## Goal of the exercise
Whenever the string "Fold" turns up in a line below, that line should be copied.

## Information shown

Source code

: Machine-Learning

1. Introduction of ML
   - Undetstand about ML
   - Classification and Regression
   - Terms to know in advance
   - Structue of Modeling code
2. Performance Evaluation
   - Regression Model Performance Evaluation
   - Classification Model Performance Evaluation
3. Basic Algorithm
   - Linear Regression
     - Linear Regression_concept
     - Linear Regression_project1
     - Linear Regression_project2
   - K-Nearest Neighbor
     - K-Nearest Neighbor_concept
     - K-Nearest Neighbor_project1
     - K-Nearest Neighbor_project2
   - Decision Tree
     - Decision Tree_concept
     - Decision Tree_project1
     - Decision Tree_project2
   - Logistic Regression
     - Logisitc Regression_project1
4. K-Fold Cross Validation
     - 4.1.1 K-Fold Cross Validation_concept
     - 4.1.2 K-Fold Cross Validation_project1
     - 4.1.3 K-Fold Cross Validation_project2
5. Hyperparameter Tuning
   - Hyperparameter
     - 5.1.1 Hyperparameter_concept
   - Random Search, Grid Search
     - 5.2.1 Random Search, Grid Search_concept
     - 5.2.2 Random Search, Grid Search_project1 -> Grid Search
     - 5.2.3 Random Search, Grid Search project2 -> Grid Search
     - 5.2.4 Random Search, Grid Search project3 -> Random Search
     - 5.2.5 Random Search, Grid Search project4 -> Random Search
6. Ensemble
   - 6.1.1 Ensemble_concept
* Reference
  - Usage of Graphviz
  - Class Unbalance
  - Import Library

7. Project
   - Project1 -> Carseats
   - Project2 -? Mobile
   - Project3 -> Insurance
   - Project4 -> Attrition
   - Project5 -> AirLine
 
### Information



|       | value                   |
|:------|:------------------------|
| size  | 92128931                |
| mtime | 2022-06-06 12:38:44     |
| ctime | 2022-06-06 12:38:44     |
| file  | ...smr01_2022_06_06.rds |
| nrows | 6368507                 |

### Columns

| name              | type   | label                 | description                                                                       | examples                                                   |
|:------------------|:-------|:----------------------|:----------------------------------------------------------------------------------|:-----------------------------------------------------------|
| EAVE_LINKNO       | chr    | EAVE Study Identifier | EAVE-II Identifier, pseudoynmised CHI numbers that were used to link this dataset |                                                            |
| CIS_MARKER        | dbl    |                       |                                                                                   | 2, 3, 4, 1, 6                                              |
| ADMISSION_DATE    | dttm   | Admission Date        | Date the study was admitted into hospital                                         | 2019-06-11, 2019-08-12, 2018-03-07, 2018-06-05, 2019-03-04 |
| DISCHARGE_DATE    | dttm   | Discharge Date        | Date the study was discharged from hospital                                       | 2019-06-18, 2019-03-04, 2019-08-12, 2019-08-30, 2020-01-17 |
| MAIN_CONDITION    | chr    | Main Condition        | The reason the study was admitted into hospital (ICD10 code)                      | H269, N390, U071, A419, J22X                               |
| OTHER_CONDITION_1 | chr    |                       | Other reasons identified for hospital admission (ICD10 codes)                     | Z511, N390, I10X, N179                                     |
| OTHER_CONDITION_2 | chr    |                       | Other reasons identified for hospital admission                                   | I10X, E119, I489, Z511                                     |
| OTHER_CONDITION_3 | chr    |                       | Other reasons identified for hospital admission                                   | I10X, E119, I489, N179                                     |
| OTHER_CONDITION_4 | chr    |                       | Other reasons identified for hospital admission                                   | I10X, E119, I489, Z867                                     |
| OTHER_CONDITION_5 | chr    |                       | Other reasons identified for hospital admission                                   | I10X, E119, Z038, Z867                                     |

## Result
4. K-Fold Cross Validation
     - 4.1.1 K-Fold Cross Validation_concept
     - 4.1.2 K-Fold Cross Validation_project1
     - 4.1.3 K-Fold Cross Validation_project2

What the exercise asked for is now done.